» **YOUR INSTRUCTIONS**
Search the records for the string "based", then copy each line that has it.

━━━━━ DATA FOR PROCESSING ━━━━━

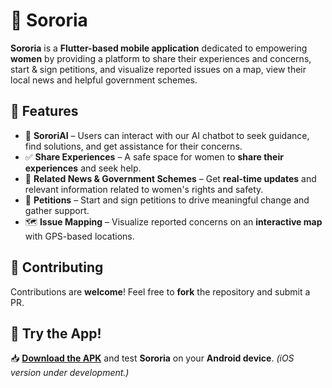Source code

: # 💜 Sororia

**Sororia** is a **Flutter-based mobile application** dedicated to empowering **women** by providing a platform to share their experiences and concerns, start & sign petitions, and visualize reported issues on a map, view their local news and helpful government schemes.

## 🚀 Features
- 🤖 **SororiAI** – Users can interact with our AI chatbot to seek guidance, find solutions, and get assistance for their concerns.
- ✅ **Share Experiences** – A safe space for women to **share their experiences** and seek help.
- 📰 **Related News & Government Schemes** – Get **real-time updates** and relevant information related to women's rights and safety.
- 📜 **Petitions** – Start and sign petitions to drive meaningful change and gather support.
- 🗺️ **Issue Mapping** – Visualize reported concerns on an **interactive map** with GPS-based locations.

## 🤝 Contributing
Contributions are **welcome**! Feel free to **fork** the repository and submit a PR.  

## 📱 Try the App!
📥 **[Download the APK](https://drive.google.com/file/d/1GqR7grncvl9tcI-oOLbeQg9s_7ZwbPJt/view?usp=sharing)** and test **Sororia** on your **Android device**. *(iOS version under development.)*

━━━━━

» **EXERCISE RESULT**
**Sororia** is a **Flutter-based mobile application** dedicated to empowering **women** by providing a platform to share their experiences and concerns, start & sign petitions, and visualize reported issues on a map, view their local news and helpful government schemes.
- 🗺️ **Issue Mapping** – Visualize reported concerns on an **interactive map** with GPS-based locations.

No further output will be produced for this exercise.